The uncomfortable fact is that we are a nation of brand slaves, robotically ordering bottles of Moët, Veuve and other big ‘houses’, or backing the car up to the supermarket retailers for Piper, Lanson and Mumm.
True, there has been a slight increase in recent times in imports of ‘grower’ Champagnes, but Australia still imports only 112 of these brands out of a total pool of 4,363.
The sad situation is that when a new producer tries to penetrate the Australian market, it quickly finds the market is all but sewn-up by the big houses. It can’t match them on price, and the generous arrangements the big houses make with restaurants for pouring their wine (by the glass) effectively shuts any newcomers out.

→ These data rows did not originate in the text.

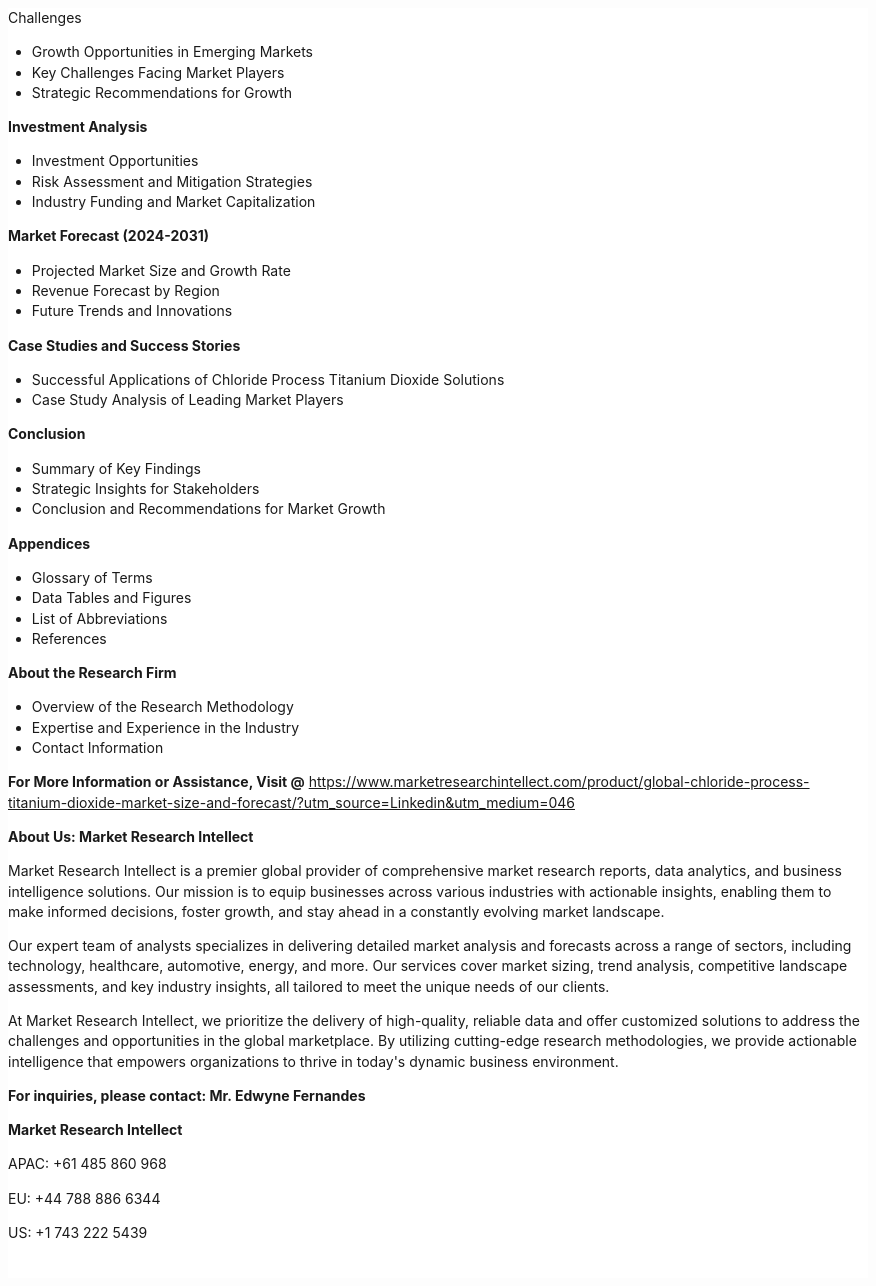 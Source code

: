 Challenges</strong></p><ul><li>Growth Opportunities in Emerging Markets</li><li>Key Challenges Facing Market Players</li><li>Strategic Recommendations for Growth</li></ul><p><strong>Investment Analysis</strong></p><ul><li>Investment Opportunities</li><li>Risk Assessment and Mitigation Strategies</li><li>Industry Funding and Market Capitalization</li></ul><p><strong>Market Forecast (2024-2031)</strong></p><ul><li>Projected Market Size and Growth Rate</li><li>Revenue Forecast by Region</li><li>Future Trends and Innovations</li></ul><p><strong>Case Studies and Success Stories</strong></p><ul><li>Successful Applications of Chloride Process Titanium Dioxide Solutions</li><li>Case Study Analysis of Leading Market Players</li></ul><p><strong>Conclusion</strong></p><ul><li>Summary of Key Findings</li><li>Strategic Insights for Stakeholders</li><li>Conclusion and Recommendations for Market Growth</li></ul><p><strong>Appendices</strong></p><ul><li>Glossary of Terms</li><li>Data Tables and Figures</li><li>List of Abbreviations</li><li>References</li></ul><p><strong>About the Research Firm</strong></p><ul><li>Overview of the Research Methodology</li><li>Expertise and Experience in the Industry</li><li>Contact Information</li></ul></div><div class="article-main__content" data-test-id="publishing-text-block"><p><span class="font-[700]"><strong>For More Information or Assistance, Visit @</strong>&nbsp;<a href="https://www.marketresearchintellect.com/product/global-chloride-process-titanium-dioxide-market-size-and-forecast/?utm_source=Linkedin&utm_medium=046">https://www.marketresearchintellect.com/product/global-chloride-process-titanium-dioxide-market-size-and-forecast/?utm_source=Linkedin&utm_medium=046</a></span></p><p><strong>About Us: Market Research Intellect</strong></p><p>Market Research Intellect is a premier global provider of comprehensive market research reports, data analytics, and business intelligence solutions. Our mission is to equip businesses across various industries with actionable insights, enabling them to make informed decisions, foster growth, and stay ahead in a constantly evolving market landscape.</p><p>Our expert team of analysts specializes in delivering detailed market analysis and forecasts across a range of sectors, including technology, healthcare, automotive, energy, and more. Our services cover market sizing, trend analysis, competitive landscape assessments, and key industry insights, all tailored to meet the unique needs of our clients.</p><p>At Market Research Intellect, we prioritize the delivery of high-quality, reliable data and offer customized solutions to address the challenges and opportunities in the global marketplace. By utilizing cutting-edge research methodologies, we provide actionable intelligence that empowers organizations to thrive in today's dynamic business environment.</p><p><strong>For inquiries, please contact: Mr. Edwyne Fernandes</strong></p><p><strong>Market Research Intellect</strong></p><p>APAC: +61 485 860 968</p><p>EU: +44 788 886 6344</p><p>US: +1 743 222 5439</p></div><div class="article-main__content" data-test-id="publishing-text-block">&nbsp;</div>
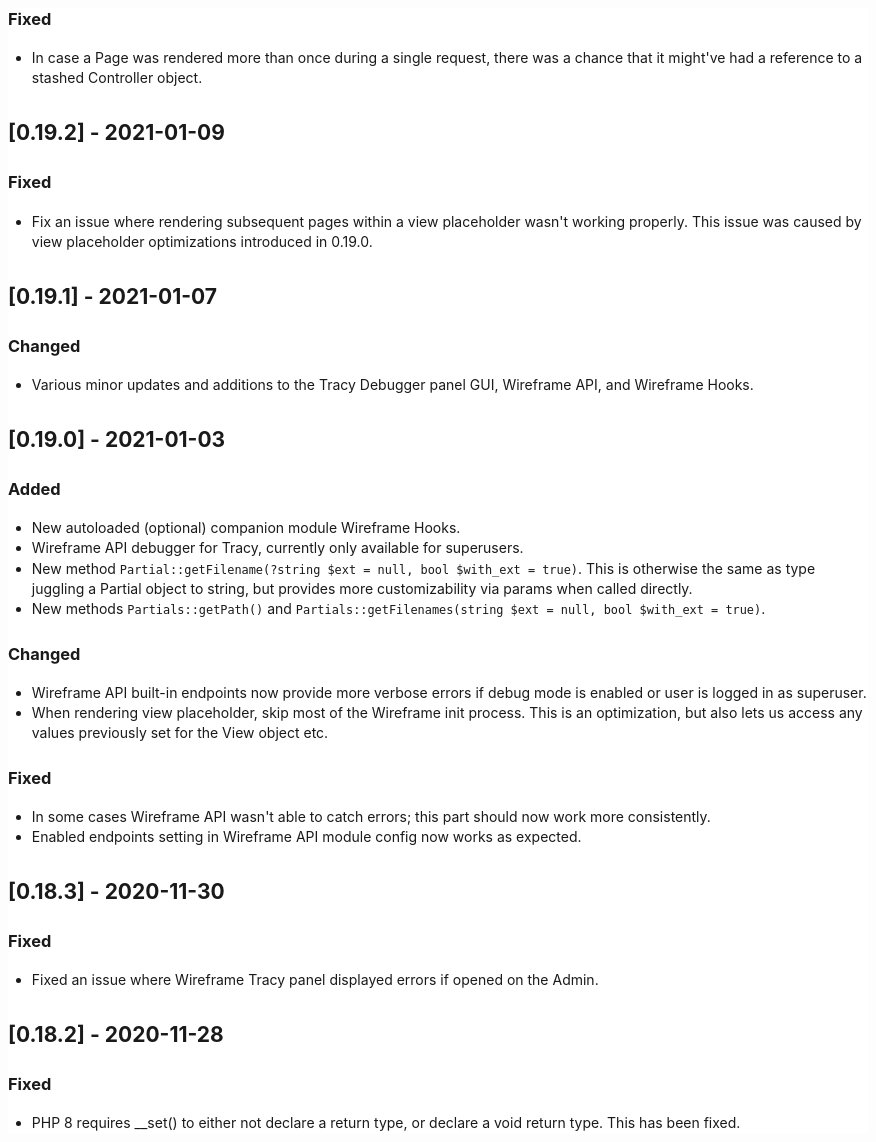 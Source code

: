 ### Fixed
- In case a Page was rendered more than once during a single request, there was a chance that it might've had a reference to a stashed Controller object.

## [0.19.2] - 2021-01-09

### Fixed
- Fix an issue where rendering subsequent pages within a view placeholder wasn't working properly. This issue was caused by view placeholder optimizations introduced in 0.19.0.

## [0.19.1] - 2021-01-07

### Changed
- Various minor updates and additions to the Tracy Debugger panel GUI, Wireframe API, and Wireframe Hooks.

## [0.19.0] - 2021-01-03

### Added
- New autoloaded (optional) companion module Wireframe Hooks.
- Wireframe API debugger for Tracy, currently only available for superusers.
- New method `Partial::getFilename(?string $ext = null, bool $with_ext = true)`. This is otherwise the same as type juggling a Partial object to string, but provides more customizability via params when called directly.
- New methods `Partials::getPath()` and `Partials::getFilenames(string $ext = null, bool $with_ext = true)`.

### Changed
- Wireframe API built-in endpoints now provide more verbose errors if debug mode is enabled or user is logged in as superuser.
- When rendering view placeholder, skip most of the Wireframe init process. This is an optimization, but also lets us access any values previously set for the View object etc.

### Fixed
- In some cases Wireframe API wasn't able to catch errors; this part should now work more consistently.
- Enabled endpoints setting in Wireframe API module config now works as expected.

## [0.18.3] - 2020-11-30

### Fixed
- Fixed an issue where Wireframe Tracy panel displayed errors if opened on the Admin.

## [0.18.2] - 2020-11-28

### Fixed
- PHP 8 requires __set() to either not declare a return type, or declare a void return type. This has been fixed.
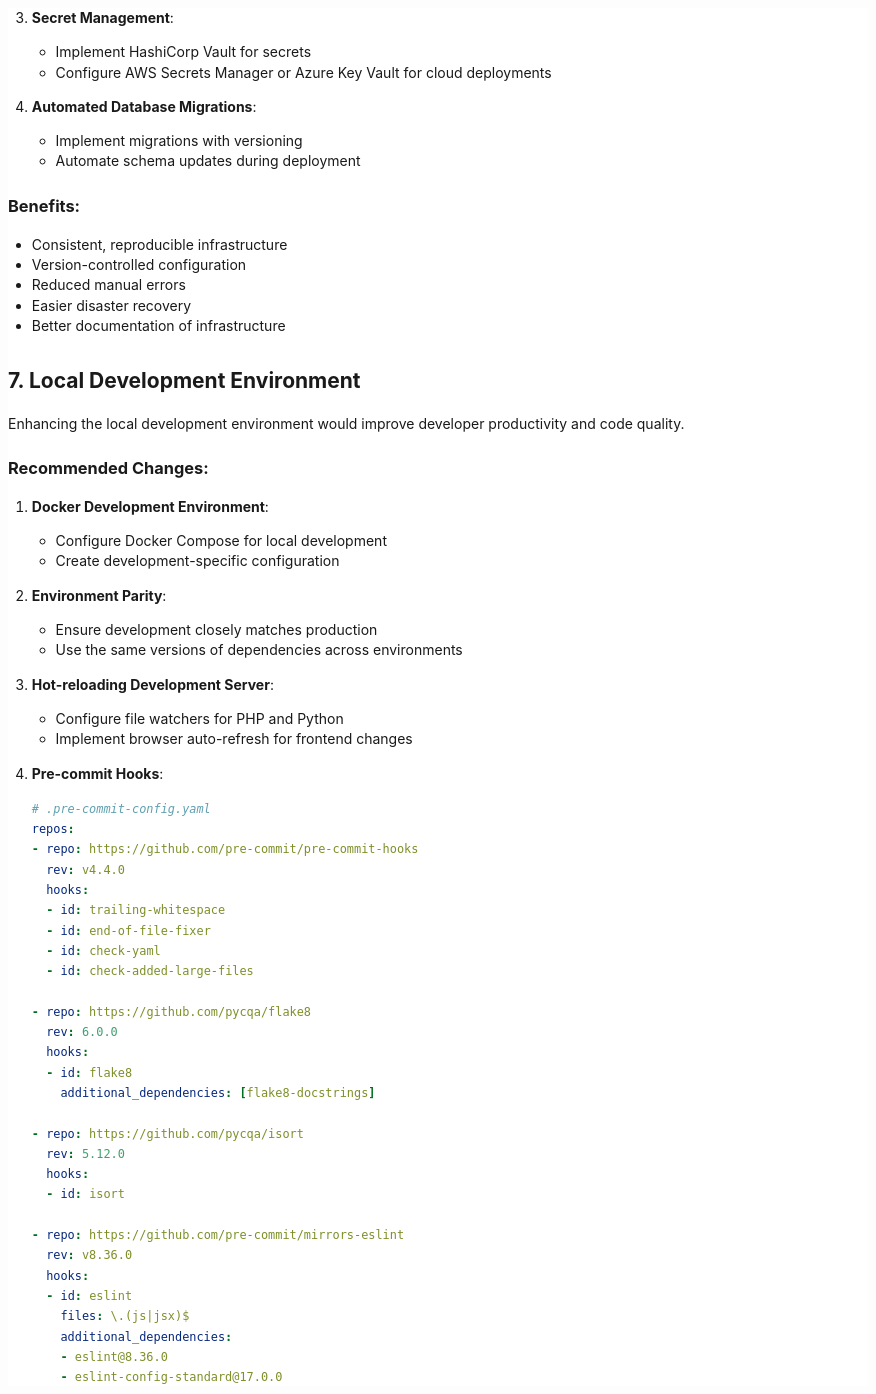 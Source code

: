 3. **Secret Management**:
   - Implement HashiCorp Vault for secrets
   - Configure AWS Secrets Manager or Azure Key Vault for cloud deployments

4. **Automated Database Migrations**:
   - Implement migrations with versioning
   - Automate schema updates during deployment

### Benefits:
- Consistent, reproducible infrastructure
- Version-controlled configuration
- Reduced manual errors
- Easier disaster recovery
- Better documentation of infrastructure

## 7. Local Development Environment

Enhancing the local development environment would improve developer productivity and code quality.

### Recommended Changes:

1. **Docker Development Environment**:
   - Configure Docker Compose for local development
   - Create development-specific configuration

2. **Environment Parity**:
   - Ensure development closely matches production
   - Use the same versions of dependencies across environments

3. **Hot-reloading Development Server**:
   - Configure file watchers for PHP and Python
   - Implement browser auto-refresh for frontend changes

4. **Pre-commit Hooks**:
   ```yaml
   # .pre-commit-config.yaml
   repos:
   - repo: https://github.com/pre-commit/pre-commit-hooks
     rev: v4.4.0
     hooks:
     - id: trailing-whitespace
     - id: end-of-file-fixer
     - id: check-yaml
     - id: check-added-large-files
   
   - repo: https://github.com/pycqa/flake8
     rev: 6.0.0
     hooks:
     - id: flake8
       additional_dependencies: [flake8-docstrings]
   
   - repo: https://github.com/pycqa/isort
     rev: 5.12.0
     hooks:
     - id: isort
   
   - repo: https://github.com/pre-commit/mirrors-eslint
     rev: v8.36.0
     hooks:
     - id: eslint
       files: \.(js|jsx)$
       additional_dependencies:
       - eslint@8.36.0
       - eslint-config-standard@17.0.0
   ```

The statistics, from ‘Les Expeditions de Vins de Champagne’, by the Comité Interprofessionnel du Vin de Champagne, published by Tyson Stelzer in the booklet for his Taste Champagne 2017 exhibitions, also show that Australia has an obsession with non-vintage Champagne. This to the extent that of the top 10 markets, Australia buys the highest percentage of non-vintage Champagne: 23 of every 25 bottles we buy are non-vintage. The average across all markets is less than 20; Japan is 17. And these statistics don’t account for parallel imports, which would further inflate the NV figures.
The tragic thing is that non-vintage – especially those of many big houses – is not very interesting wine, and if you pay just a little more for the vintage wine of the same producer, you’ll be enjoying a disproportionately superior wine. You might think your favourite discount NV is good value for money, but vintages are much better value.
Vintage Champagne is almost invariably more mature, and sourced from higher-rated vineyards, than NV. Vintage also tends to contain much less of the inferior meunier grape than NV. Vintage wines also usually have a drier taste than NVs.
These theories were confirmed as I worked my way around Taste Champagne 2017 in August. The contrast between the most commercial wines and the more serious wines was stark.
Taste Champagne 2017 was an outstanding event, but, although I was at the trade tasting for its duration (four hours), I managed to taste only a fraction of the wines being poured. Here are some of my preferences.
- Alfred Gratien range: serious, dry wines, no malolactic, raised in seasoned oak. All excellent but the current NV (AUD $93) is a cracker, the best NV I tasted, and the best value: a miraculous NV of rare concentration and class. And the ’08 Cuvée Paradis (AUD $170) is mesmerizing.
- Agrapart Terroirs Blanc de Blancs Grand Cru NV (AUD $120)
- Larmandier-Bernier Latitude Extra Brut Blanc de Blancs NV (AUD $94)
- Larmandier-Bernier Terre de Vertus 1er Cru Non Dosé 2010 (AUD $137)
- Laherte Frères Les 7 NV (AUD $176, an eye-opening blend of all seven of Champagne’s permitted grape varieties)
- Chartogne-Taillet Cuvée Sainte Anne Brut NV (AUD $82)
- Veuve Fourny range, especially Cuvée R Extra Brut Vertus 1er Cru NV (AUD $100) and Blanc de Blancs Vertus 1er Cru NV (AUD $74)
- Bernard Brémont range, especially Millésime Ambonnay Grand Cru Brut 2008 ($122) and Grand Cru Brut NV (AUD $77)
- Pierre Gimonnet & Fils Special Club Grands Terroirs de Chardonnay 2010 (AUD $139)
*and the sixth biggest export market – France is easily the biggest market for Champagne.